- Task to carry out
Of the entries below, return only those lines from the line with "## Tutorial outline" to the line with "Practitioners and people", exactly, both included.

[Records for the exercise — start]

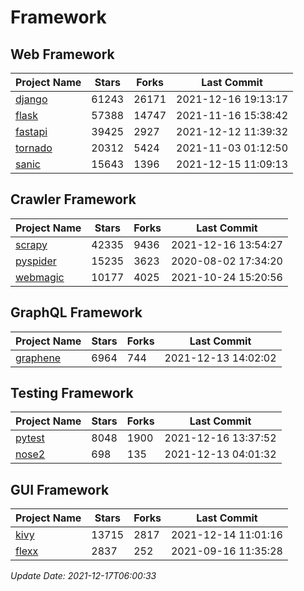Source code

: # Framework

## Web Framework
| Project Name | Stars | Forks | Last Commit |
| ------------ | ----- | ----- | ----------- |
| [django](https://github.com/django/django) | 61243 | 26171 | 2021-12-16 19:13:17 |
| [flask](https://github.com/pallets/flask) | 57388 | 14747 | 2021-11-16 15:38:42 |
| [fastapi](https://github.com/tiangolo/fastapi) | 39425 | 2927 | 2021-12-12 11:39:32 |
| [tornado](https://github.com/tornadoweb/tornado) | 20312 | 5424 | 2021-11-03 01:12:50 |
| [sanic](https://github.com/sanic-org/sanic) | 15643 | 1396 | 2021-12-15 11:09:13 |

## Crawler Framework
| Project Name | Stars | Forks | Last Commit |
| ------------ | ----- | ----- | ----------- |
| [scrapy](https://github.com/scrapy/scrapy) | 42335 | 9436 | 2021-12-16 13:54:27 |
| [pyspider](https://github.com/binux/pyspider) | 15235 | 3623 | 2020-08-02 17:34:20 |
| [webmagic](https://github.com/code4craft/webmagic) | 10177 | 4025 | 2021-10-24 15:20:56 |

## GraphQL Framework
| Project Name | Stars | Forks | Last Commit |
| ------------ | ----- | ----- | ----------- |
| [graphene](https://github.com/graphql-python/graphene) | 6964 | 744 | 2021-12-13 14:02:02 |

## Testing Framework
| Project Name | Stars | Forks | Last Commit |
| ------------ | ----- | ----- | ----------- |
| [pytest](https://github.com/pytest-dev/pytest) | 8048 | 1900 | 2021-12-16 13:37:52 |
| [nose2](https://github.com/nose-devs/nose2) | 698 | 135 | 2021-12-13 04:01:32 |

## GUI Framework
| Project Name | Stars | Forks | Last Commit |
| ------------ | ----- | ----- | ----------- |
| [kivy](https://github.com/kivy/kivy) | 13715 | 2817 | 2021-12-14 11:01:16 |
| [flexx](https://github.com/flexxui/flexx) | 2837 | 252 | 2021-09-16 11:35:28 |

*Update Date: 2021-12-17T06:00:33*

[Records for the exercise — finish]
[Records for the exercise — start]

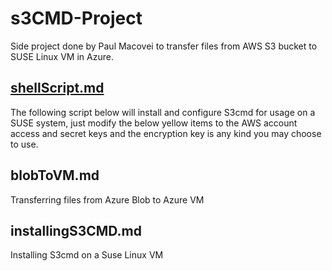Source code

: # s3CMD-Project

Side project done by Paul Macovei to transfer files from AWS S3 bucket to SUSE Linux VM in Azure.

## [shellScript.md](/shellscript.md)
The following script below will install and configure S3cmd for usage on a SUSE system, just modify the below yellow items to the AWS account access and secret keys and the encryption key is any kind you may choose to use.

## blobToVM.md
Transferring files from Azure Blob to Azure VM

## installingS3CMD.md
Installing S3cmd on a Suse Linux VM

[Records for the exercise — finish]
[Records for the exercise — start]

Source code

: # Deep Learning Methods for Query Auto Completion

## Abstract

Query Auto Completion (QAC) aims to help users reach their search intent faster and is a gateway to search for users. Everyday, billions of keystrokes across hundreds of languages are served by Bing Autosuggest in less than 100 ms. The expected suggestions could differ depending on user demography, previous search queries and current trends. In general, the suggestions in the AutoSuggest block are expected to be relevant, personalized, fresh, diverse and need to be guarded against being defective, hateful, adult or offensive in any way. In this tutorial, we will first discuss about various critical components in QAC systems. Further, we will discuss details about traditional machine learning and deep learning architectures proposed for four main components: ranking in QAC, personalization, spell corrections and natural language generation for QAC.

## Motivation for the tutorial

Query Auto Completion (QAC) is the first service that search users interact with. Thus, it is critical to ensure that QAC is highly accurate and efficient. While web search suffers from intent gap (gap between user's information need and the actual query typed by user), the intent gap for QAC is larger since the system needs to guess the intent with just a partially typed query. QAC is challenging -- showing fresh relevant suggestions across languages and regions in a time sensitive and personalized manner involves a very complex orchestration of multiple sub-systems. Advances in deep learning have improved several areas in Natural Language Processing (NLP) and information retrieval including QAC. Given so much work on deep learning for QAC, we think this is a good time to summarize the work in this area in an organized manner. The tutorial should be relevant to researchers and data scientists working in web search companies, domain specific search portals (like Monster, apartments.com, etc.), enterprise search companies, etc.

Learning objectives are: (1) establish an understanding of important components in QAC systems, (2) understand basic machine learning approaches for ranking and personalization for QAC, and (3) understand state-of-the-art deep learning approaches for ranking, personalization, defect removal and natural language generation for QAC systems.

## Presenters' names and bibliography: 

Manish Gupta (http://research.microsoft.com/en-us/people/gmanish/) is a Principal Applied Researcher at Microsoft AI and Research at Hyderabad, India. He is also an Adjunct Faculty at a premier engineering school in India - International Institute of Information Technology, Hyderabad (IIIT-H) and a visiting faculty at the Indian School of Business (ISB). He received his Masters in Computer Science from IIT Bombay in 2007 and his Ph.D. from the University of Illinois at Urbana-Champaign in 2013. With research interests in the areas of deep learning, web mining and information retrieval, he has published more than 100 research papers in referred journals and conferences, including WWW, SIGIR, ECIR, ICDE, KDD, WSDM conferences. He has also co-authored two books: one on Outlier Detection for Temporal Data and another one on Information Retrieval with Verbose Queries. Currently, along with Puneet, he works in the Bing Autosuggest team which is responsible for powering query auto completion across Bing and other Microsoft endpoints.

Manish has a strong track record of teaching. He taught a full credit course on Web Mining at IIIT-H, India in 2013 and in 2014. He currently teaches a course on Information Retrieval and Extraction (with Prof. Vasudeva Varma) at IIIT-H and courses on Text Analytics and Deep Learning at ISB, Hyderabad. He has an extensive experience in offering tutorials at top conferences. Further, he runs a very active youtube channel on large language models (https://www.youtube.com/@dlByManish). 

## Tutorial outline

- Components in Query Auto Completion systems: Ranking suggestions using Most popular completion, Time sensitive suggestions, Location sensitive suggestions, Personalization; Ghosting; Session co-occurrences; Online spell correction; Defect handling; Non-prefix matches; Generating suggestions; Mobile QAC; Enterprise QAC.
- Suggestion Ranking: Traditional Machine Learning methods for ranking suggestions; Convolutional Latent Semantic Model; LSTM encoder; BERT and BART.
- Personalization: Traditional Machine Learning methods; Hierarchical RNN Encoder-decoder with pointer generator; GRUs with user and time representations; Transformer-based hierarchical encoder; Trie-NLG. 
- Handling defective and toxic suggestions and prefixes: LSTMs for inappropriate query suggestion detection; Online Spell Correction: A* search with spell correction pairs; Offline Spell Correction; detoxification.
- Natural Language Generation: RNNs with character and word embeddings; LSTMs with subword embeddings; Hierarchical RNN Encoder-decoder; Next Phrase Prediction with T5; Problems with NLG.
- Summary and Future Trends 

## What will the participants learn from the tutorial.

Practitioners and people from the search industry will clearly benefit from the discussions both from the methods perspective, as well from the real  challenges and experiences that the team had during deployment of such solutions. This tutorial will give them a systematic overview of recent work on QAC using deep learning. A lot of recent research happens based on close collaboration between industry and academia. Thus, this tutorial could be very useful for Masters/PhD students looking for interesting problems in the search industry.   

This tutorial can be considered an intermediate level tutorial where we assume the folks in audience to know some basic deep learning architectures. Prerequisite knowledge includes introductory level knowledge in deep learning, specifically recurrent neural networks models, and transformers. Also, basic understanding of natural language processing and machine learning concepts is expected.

[Records for the exercise — finish]

- Exercise solution
## Tutorial outline

- Components in Query Auto Completion systems: Ranking suggestions using Most popular completion, Time sensitive suggestions, Location sensitive suggestions, Personalization; Ghosting; Session co-occurrences; Online spell correction; Defect handling; Non-prefix matches; Generating suggestions; Mobile QAC; Enterprise QAC.
- Suggestion Ranking: Traditional Machine Learning methods for ranking suggestions; Convolutional Latent Semantic Model; LSTM encoder; BERT and BART.
- Personalization: Traditional Machine Learning methods; Hierarchical RNN Encoder-decoder with pointer generator; GRUs with user and time representations; Transformer-based hierarchical encoder; Trie-NLG. 
- Handling defective and toxic suggestions and prefixes: LSTMs for inappropriate query suggestion detection; Online Spell Correction: A* search with spell correction pairs; Offline Spell Correction; detoxification.
- Natural Language Generation: RNNs with character and word embeddings; LSTMs with subword embeddings; Hierarchical RNN Encoder-decoder; Next Phrase Prediction with T5; Problems with NLG.
- Summary and Future Trends 

## What will the participants learn from the tutorial.

Practitioners and people from the search industry will clearly benefit from the discussions both from the methods perspective, as well from the real  challenges and experiences that the team had during deployment of such solutions. This tutorial will give them a systematic overview of recent work on QAC using deep learning. A lot of recent research happens based on close collaboration between industry and academia. Thus, this tutorial could be very useful for Masters/PhD students looking for interesting problems in the search industry.   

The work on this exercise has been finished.